Over the last decade, halide perovskites (HP) have truly emerged as efficient optoelectronic materials and show the promise of exhibiting nontrivial topological phases. Since the bandgap is one of the deterministic factors for these quantum phases, here, using first-principle methods and the model Hamiltonians, we present a comprehensive electronic structure study for centrosymmetric and noncentrosymmetric halide Perovskites. We have developed a minimal basis set based generalized Slater-Koster tight binding Hamiltonian which can explain the bulk and surface electronic structure of these systems. Our study shows that, under the uniform pressure or strain, a system with inversion symmetry transform from trivial insulating phase to non-trivial topological insulating phase with protected Dirac states at the surface, while a system without inversion symmetry, contains an invariant surface Dirac circle.
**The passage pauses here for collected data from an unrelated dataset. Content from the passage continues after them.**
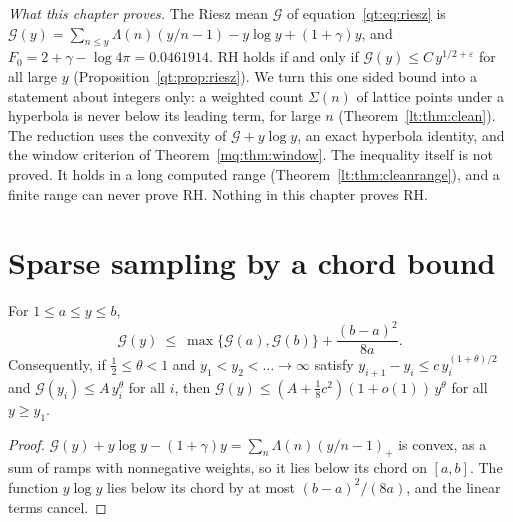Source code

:
\emph{What this chapter proves.} The Riesz mean $\mathcal G$ of equation~\eqref{qt:eq:riesz} is $\mathcal G(y)=\sum_{n\le y}\Lambda(n)(y/n-1)-y\log y+(1+\gamma)y$, and $F_0=2+\gamma-\log4\pi=0.0461914$. RH holds if and only if $\mathcal G(y)\le C\,y^{1/2+\varepsilon}$ for all large $y$ (Proposition~\ref{qt:prop:riesz}). We turn this one sided bound into a statement about integers only: a weighted count $\Sigma(n)$ of lattice points under a hyperbola is never below its leading term, for large $n$ (Theorem~\ref{lt:thm:clean}). The reduction uses the convexity of $\mathcal G+y\log y$, an exact hyperbola identity, and the window criterion of Theorem~\ref{mq:thm:window}. The inequality itself is not proved. It holds in a long computed range (Theorem~\ref{lt:thm:cleanrange}), and a finite range can never prove RH. Nothing in this chapter proves RH.

\section{Sparse sampling by a chord bound}\label{lt:sec:chord}

\begin{theorem}\label{lt:thm:chord}
For $1\le a\le y\le b$,
\[
\mathcal G(y)\ \le\ \max\{\mathcal G(a),\mathcal G(b)\}+\frac{(b-a)^2}{8a}.
\]
Consequently, if $\tfrac12\le\theta<1$ and $y_1<y_2<\dots\to\infty$ satisfy $y_{i+1}-y_i\le c\,y_i^{(1+\theta)/2}$ and $\mathcal G(y_i)\le A\,y_i^\theta$ for all $i$, then $\mathcal G(y)\le(A+\tfrac18c^2)(1+o(1))\,y^\theta$ for all $y\ge y_1$.
\end{theorem}

\begin{proof}
$\mathcal G(y)+y\log y-(1+\gamma)y=\sum_n\Lambda(n)(y/n-1)_+$ is convex, as a sum of ramps with nonnegative weights, so it lies below its chord on $[a,b]$. The function $y\log y$ lies below its chord by at most $(b-a)^2/(8a)$, and the linear terms cancel.
\end{proof}

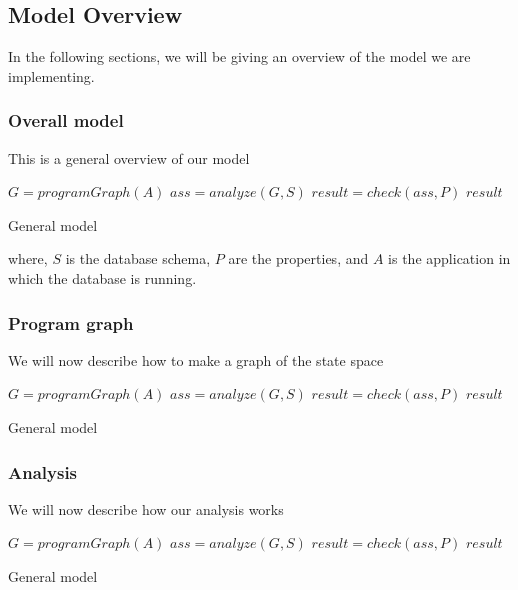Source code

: \subsection{Model Overview}\label{subsec:model-overview}

In the following sections, we will be giving an overview of the model we are implementing.

\subsubsection{Overall model}\label{subsubsec:overall-model}

This is a general overview of our model

\begin{algorithm}[htb!]
    \begin{codebox}
        \li $G = programGraph(A)$
        \li $ass = analyze(G,S)$
        \li $result = check(ass,P)$
        \li \Return $result$
    \end{codebox}
    \caption{General model}
    \label{alg:model}
\end{algorithm}
\noindent where, $S$ is the database schema, $P$ are the properties, and $A$ is the application in which the database is running.

\subsubsection{Program graph}\label{subsubsec:program-graph}

We will now describe how to make a graph of the state space

\begin{algorithm}[htb!]
    \begin{codebox}
        \li $G = programGraph(A)$
        \li $ass = analyze(G,S)$
        \li $result = check(ass,P)$
        \li \Return $result$
    \end{codebox}
    \caption{General model}
    \label{alg:program-graph}
\end{algorithm}

\subsubsection{Analysis}\label{subsubsec:analysis}

We will now describe how our analysis works

\begin{algorithm}[htb!]
    \begin{codebox}
        \li $G = programGraph(A)$
        \li $ass = analyze(G,S)$
        \li $result = check(ass,P)$
        \li \Return $result$
    \end{codebox}
    \caption{General model}
    \label{alg:analysis}

\end{algorithm}

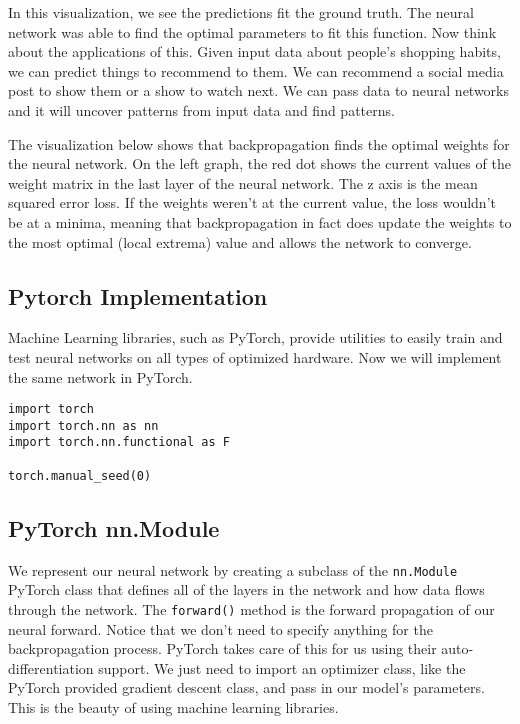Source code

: \documentclass[openany]{book}
\begin{document}
In this visualization, we see the predictions fit the ground truth. The
neural network was able to find the optimal parameters to fit this
function. Now think about the applications of this. Given input data
about people's shopping habits, we can predict things to recommend to
them. We can recommend a social media post to show them or a show to
watch next. We can pass data to neural networks and it will uncover
patterns from input data and find patterns.
        
    The visualization below shows that backpropagation finds the optimal
weights for the neural network. On the left graph, the red dot shows the
current values of the weight matrix in the last layer of the neural
network. The z axis is the mean squared error loss. If the weights
weren't at the current value, the loss wouldn't be at a minima, meaning
that backpropagation in fact does update the weights to the most optimal
(local extrema) value and allows the network to converge.
        
    \subsection{Pytorch Implementation}\label{pytorch-implementation}

Machine Learning libraries, such as PyTorch, provide utilities to easily
train and test neural networks on all types of optimized hardware. Now
we will implement the same network in PyTorch.

\begin{tcolorbox}
\tiny
\begin{verbatim}
import torch
import torch.nn as nn
import torch.nn.functional as F

torch.manual_seed(0)
\end{verbatim}
\end{tcolorbox}
        
    \subsection{PyTorch nn.Module}\label{pytorch-nn.module}

We represent our neural network by creating a subclass of the
\texttt{nn.Module} PyTorch class that defines all of the layers in the
network and how data flows through the network. The \texttt{forward()}
method is the forward propagation of our neural forward. Notice that we
don't need to specify anything for the backpropagation process. PyTorch
takes care of this for us using their auto-differentiation support. We
just need to import an optimizer class, like the PyTorch provided
gradient descent class, and pass in our model's parameters. This is the
beauty of using machine learning libraries.
\end{document}
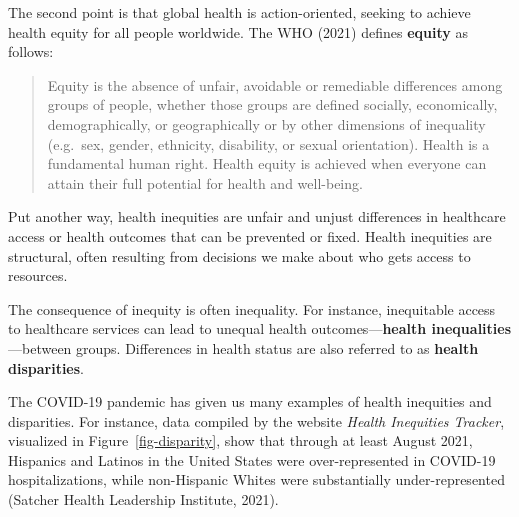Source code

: \documentclass[
  letterpaper,
  DIV=11,
  numbers=noendperiod,
  oneside]{scrreprt}
\begin{document}
The second point is that global health is action-oriented, seeking to
achieve health equity for all people worldwide. The WHO
(2021)
defines \textbf{equity} as follows:

\begin{quote}
Equity is the absence of unfair, avoidable or remediable differences
among groups of people, whether those groups are defined socially,
economically, demographically, or geographically or by other dimensions
of inequality (e.g.~sex, gender, ethnicity, disability, or sexual
orientation). Health is a fundamental human right. Health equity is
achieved when everyone can attain their full potential for health and
well-being.
\end{quote}

Put another way, health inequities are unfair and unjust differences in
healthcare access or health outcomes that can be prevented or fixed.
Health inequities are structural, often resulting from decisions we make
about who gets access to resources.

The consequence of inequity is often inequality. For instance,
inequitable access to healthcare services can lead to unequal health
outcomes---\textbf{health inequalities}---between groups. Differences in
health status are also referred to as \textbf{health disparities}.

The COVID-19 pandemic has given us many examples of health inequities
and disparities. For instance, data compiled by the website \emph{Health
Inequities Tracker}, visualized in Figure~\ref{fig-disparity}, show that
through at least August 2021, Hispanics and Latinos in the United States
were over-represented in COVID-19 hospitalizations, while non-Hispanic
Whites were substantially under-represented (Satcher Health Leadership
Institute,
2021).
\end{document}
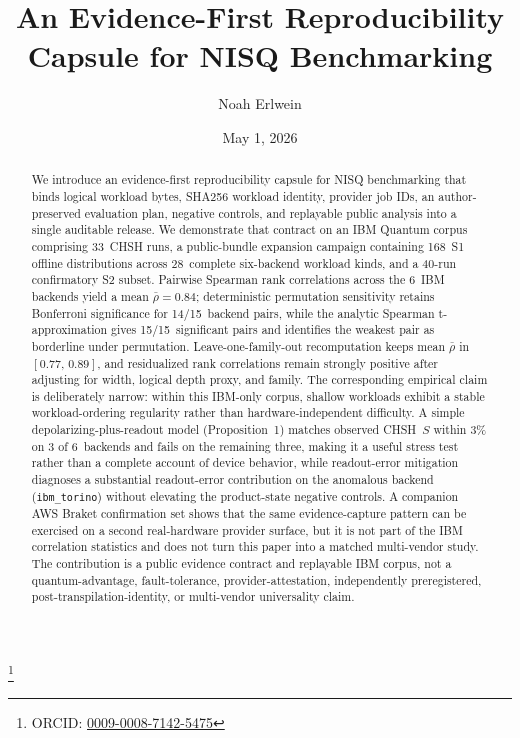 \documentclass[aps,prxquantum,twocolumn,superscriptaddress,amsmath,amssymb,longbibliography,floatfix]{revtex4-2}
\begin{document}
\title{An Evidence-First Reproducibility Capsule for NISQ Benchmarking}

\author{Noah Erlwein}
\thanks{ORCID: \href{https://orcid.org/0009-0008-7142-5475}{0009-0008-7142-5475}}

\date{May 1, 2026}

\begin{abstract}
We introduce an evidence-first reproducibility capsule for NISQ benchmarking that binds logical workload bytes, SHA256 workload identity, provider job IDs, an author-preserved evaluation plan, negative controls, and replayable public analysis into a single auditable release. We demonstrate that contract on an IBM Quantum corpus comprising 33~CHSH runs, a public-bundle expansion campaign containing 168~S1 offline distributions across 28~complete six-backend workload kinds, and a 40-run confirmatory S2 subset. Pairwise Spearman rank correlations across the 6~IBM backends yield a mean $\bar{\rho} = 0.84$; deterministic permutation sensitivity retains Bonferroni significance for 14/15~backend pairs, while the analytic Spearman t-approximation gives 15/15~significant pairs and identifies the weakest pair as borderline under permutation. Leave-one-family-out recomputation keeps mean $\bar{\rho}$ in $[0.77,\,0.89]$, and residualized rank correlations remain strongly positive after adjusting for width, logical depth proxy, and family. The corresponding empirical claim is deliberately narrow: within this IBM-only corpus, shallow workloads exhibit a stable workload-ordering regularity rather than hardware-independent difficulty. A simple depolarizing-plus-readout model (Proposition~1) matches observed CHSH~$S$ within 3\% on 3 of 6~backends and fails on the remaining three, making it a useful stress test rather than a complete account of device behavior, while readout-error mitigation diagnoses a substantial readout-error contribution on the anomalous backend (\texttt{ibm\_torino}) without elevating the product-state negative controls. A companion AWS Braket confirmation set shows that the same evidence-capture pattern can be exercised on a second real-hardware provider surface, but it is not part of the IBM correlation statistics and does not turn this paper into a matched multi-vendor study. The contribution is a public evidence contract and replayable IBM corpus, not a quantum-advantage, fault-tolerance, provider-attestation, independently preregistered, post-transpilation-identity, or multi-vendor universality claim.
\end{abstract}
\end{document}
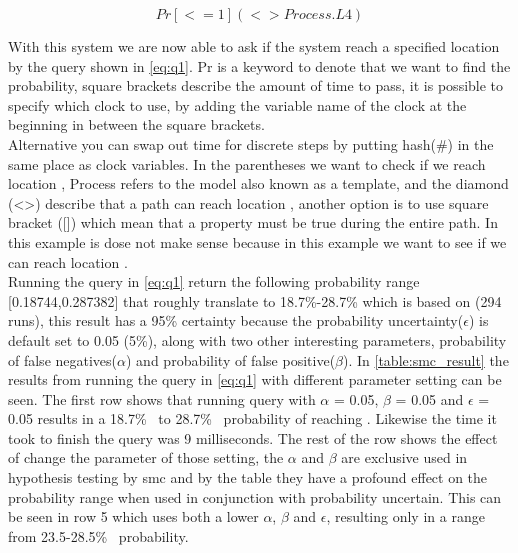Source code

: \begin{equation}\label{eq:q1}
Pr[<=1](<> Process.L4)
\end{equation}

With this system we are now able to ask if the system reach a specified location by the query shown in \cref{eq:q1}. Pr is a keyword to denote that we want to find the probability, square brackets describe the amount of time to pass, it is possible to specify which clock to use, by adding the variable name of the clock at the beginning in between the square brackets. \\
Alternative you can swap out time for discrete steps by putting hash(\#) in the same place as clock variables. In the parentheses we want to check if we reach location , Process refers to the model also known as a template, and the diamond (<>) describe that a path can reach location , another option is to use square bracket ([]) which mean that a property must be true during the entire path. In this example is dose not make sense because in this example we want to see if we can reach location . \\
Running the query in \cref{eq:q1} return the following probability range [0.18744,0.287382] that roughly translate to 18.7\%-28.7\% which is based on (294 runs), this result has a 95\% certainty because the probability uncertainty($\epsilon$) is default set to 0.05 (5\%), along with two other interesting parameters, probability of false negatives($\alpha$) and probability of false positive($\beta$). In \cref{table:smc_result} the results from running the query in \cref{eq:q1} with different parameter setting can be seen. The first row shows that running query with $\alpha$ = 0.05, $\beta$ = 0.05 and $\epsilon$ = 0.05 results in a 18.7\%~ to 28.7\%~ probability of reaching . Likewise the time it took to finish the query was 9 milliseconds. The rest of the row shows the effect of change the parameter of those setting, the $\alpha$ and $\beta$ are exclusive used in hypothesis testing by \gls{smc}  and by the table they have a profound effect on the probability range when used in conjunction with probability uncertain. This can be seen in row 5 which uses both a lower $\alpha$, $\beta$ and $\epsilon$, resulting only in a range from 23.5-28.5\%~ probability.

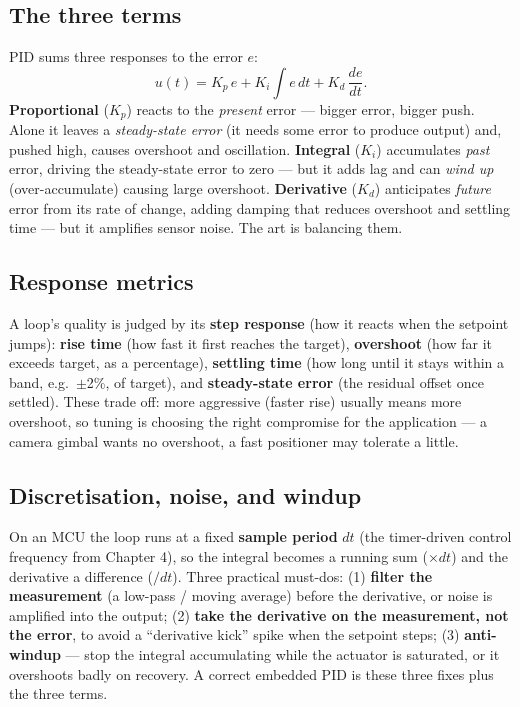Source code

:\subsection{The three terms}

PID sums three responses to the error $e$:
\[
u(t) = K_p\,e + K_i\!\int e\,dt + K_d\,\frac{de}{dt}.
\]
\textbf{Proportional} ($K_p$) reacts to the \emph{present} error --- bigger
error, bigger push. Alone it leaves a \emph{steady-state error} (it needs some
error to produce output) and, pushed high, causes overshoot and oscillation.
\textbf{Integral} ($K_i$) accumulates \emph{past} error, driving the
steady-state error to zero --- but it adds lag and can \emph{wind up}
(over-accumulate) causing large overshoot. \textbf{Derivative} ($K_d$)
anticipates \emph{future} error from its rate of change, adding damping that
reduces overshoot and settling time --- but it amplifies sensor noise. The art
is balancing them.

\subsection{Response metrics}

A loop's quality is judged by its \textbf{step response} (how it reacts when the
setpoint jumps): \textbf{rise time} (how fast it first reaches the target),
\textbf{overshoot} (how far it exceeds target, as a percentage),
\textbf{settling time} (how long until it stays within a band, e.g.\ $\pm$2\%,
of target), and \textbf{steady-state error} (the residual offset once settled).
These trade off: more aggressive (faster rise) usually means more overshoot, so
tuning is choosing the right compromise for the application --- a camera gimbal
wants no overshoot, a fast positioner may tolerate a little.

\subsection{Discretisation, noise, and windup}

On an MCU the loop runs at a fixed \textbf{sample period} $dt$ (the timer-driven
control frequency from Chapter 4), so the integral becomes a running sum
($\times dt$) and the derivative a difference ($/dt$). Three practical
must-dos: (1) \textbf{filter the measurement} (a low-pass / moving average)
before the derivative, or noise is amplified into the output; (2) \textbf{take
the derivative on the measurement, not the error}, to avoid a ``derivative
kick'' spike when the setpoint steps; (3) \textbf{anti-windup} --- stop the
integral accumulating while the actuator is saturated, or it overshoots badly on
recovery. A correct embedded PID is these three fixes plus the three terms.

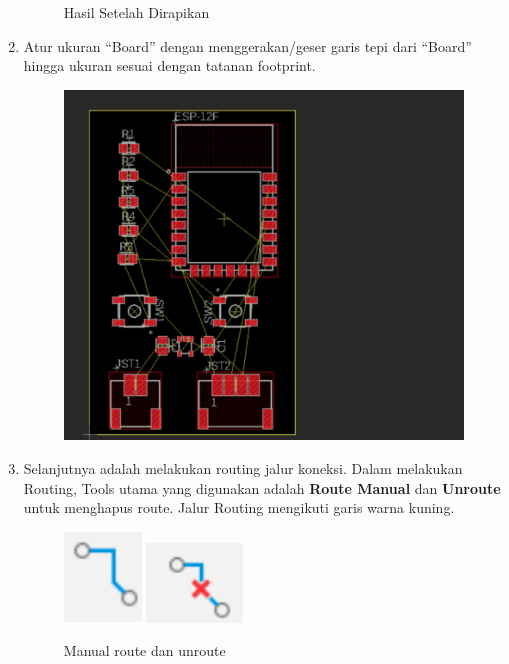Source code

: \begin{enumerate}
\begin{figure}[H]
        \caption{Hasil Setelah Dirapikan}
        \label{fig:hasilsetelahdirapikan}
    \end{figure} 
    \item Atur ukuran “Board” dengan menggerakan/geser garis tepi dari “Board” hingga ukuran
    sesuai dengan tatanan footprint.
        \begin{figure}[H]
            \centering
            \includegraphics[width=0.7\linewidth]{P1/img/aturukuranboard.png}
        \end{figure}
    \item Selanjutnya adalah melakukan routing jalur koneksi. Dalam melakukan Routing, Tools
    utama yang digunakan adalah \textbf{Route Manual} dan \textbf{Unroute} untuk
    menghapus route. Jalur Routing mengikuti garis warna kuning.
        \begin{figure}[H]
            \centering
            \includegraphics[width=0.12\linewidth]{P1/img/manualroute.png}
            \includegraphics[width=0.17\linewidth]{P1/img/unroute.png}
            \caption{Manual route dan unroute}
        \end{figure}
        \begin{figure}[H]
            \centering

\end{figure}
\end{enumerate}
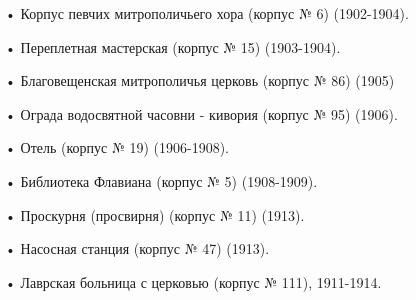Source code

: \noindent • Корпус певчих митрополичьего хора (корпус № 6) (1902-1904).

\noindent • Переплетная мастерская (корпус № 15) (1903-1904).

\noindent • Благовещенская митрополичья церковь (корпус № 86) (1905)

\noindent • Ограда водосвятной часовни - кивория (корпус № 95) (1906).

\noindent • Отель (корпус № 19) (1906-1908).

\noindent • Библиотека Флавиана (корпус № 5) (1908-1909).

\noindent • Проскурня (просвирня) (корпус № 11) (1913).

\noindent • Насосная станция (корпус № 47) (1913).

\noindent • Лаврская больница с церковью (корпус № 111), 1911-1914.

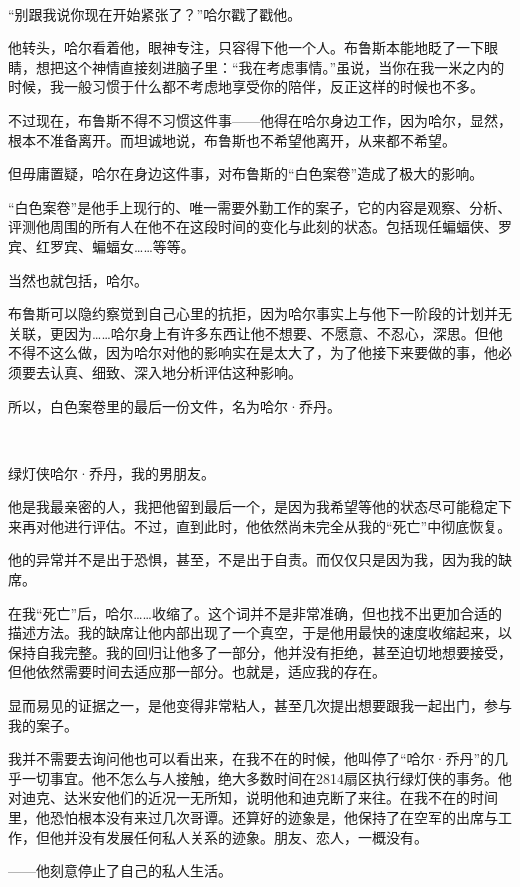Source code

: \documentclass[../main]{subfiles}
\begin{document}
~\

“别跟我说你现在开始紧张了？”哈尔戳了戳他。

他转头，哈尔看着他，眼神专注，只容得下他一个人。布鲁斯本能地眨了一下眼睛，想把这个神情直接刻进脑子里：“我在考虑事情。”虽说，当你在我一米之内的时候，我一般习惯于什么都不考虑地享受你的陪伴，反正这样的时候也不多。

不过现在，布鲁斯不得不习惯这件事——他得在哈尔身边工作，因为哈尔，显然，根本不准备离开。而坦诚地说，布鲁斯也不希望他离开，从来都不希望。

但毋庸置疑，哈尔在身边这件事，对布鲁斯的“白色案卷”造成了极大的影响。

“白色案卷”是他手上现行的、唯一需要外勤工作的案子，它的内容是观察、分析、评测他周围的所有人在他不在这段时间的变化与此刻的状态。包括现任蝙蝠侠、罗宾、红罗宾、蝙蝠女……等等。

当然也就包括，哈尔。

布鲁斯可以隐约察觉到自己心里的抗拒，因为哈尔事实上与他下一阶段的计划并无关联，更因为……哈尔身上有许多东西让他不想要、不愿意、不忍心，深思。但他不得不这么做，因为哈尔对他的影响实在是太大了，为了他接下来要做的事，他必须要去认真、细致、深入地分析评估这种影响。

所以，白色案卷里的最后一份文件，名为哈尔·乔丹。

~\

绿灯侠哈尔·乔丹，我的男朋友。

他是我最亲密的人，我把他留到最后一个，是因为我希望等他的状态尽可能稳定下来再对他进行评估。不过，直到此时，他依然尚未完全从我的“死亡”中彻底恢复。

他的异常并不是出于恐惧，甚至，不是出于自责。而仅仅只是因为我，因为我的缺席。

在我“死亡”后，哈尔……收缩了。这个词并不是非常准确，但也找不出更加合适的描述方法。我的缺席让他内部出现了一个真空，于是他用最快的速度收缩起来，以保持自我完整。我的回归让他多了一部分，他并没有拒绝，甚至迫切地想要接受，但他依然需要时间去适应那一部分。也就是，适应我的存在。

显而易见的证据之一，是他变得非常粘人，甚至几次提出想要跟我一起出门，参与我的案子。

我并不需要去询问他也可以看出来，在我不在的时候，他叫停了“哈尔·乔丹”的几乎一切事宜。他不怎么与人接触，绝大多数时间在2814扇区执行绿灯侠的事务。他对迪克、达米安他们的近况一无所知，说明他和迪克断了来往。在我不在的时间里，他恐怕根本没有来过几次哥谭。还算好的迹象是，他保持了在空军的出席与工作，但他并没有发展任何私人关系的迹象。朋友、恋人，一概没有。

——他刻意停止了自己的私人生活。
\end{document}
A quasi-degenerate perturbation approach enables us to describe polarized field driven band structures and unique topological phases such as accidental Dirac semimetallic rings in the bulk, for the universal class of Halide perovskites. The spin textures obtained through this theoretical model captures minute effects of polarization and hence can be used as a modern tool to determine the polarized field directions, which have significant influence on spinorbitronics and optoelectronics applications.

KEYWORDS: Halide Perovskites; Model Hamiltonian; Non-trivial topology; pressure and strain; Inversion symmetry breaking field; Ferroelectric polarization; Rashba spin-orbit coupling; Spin texture.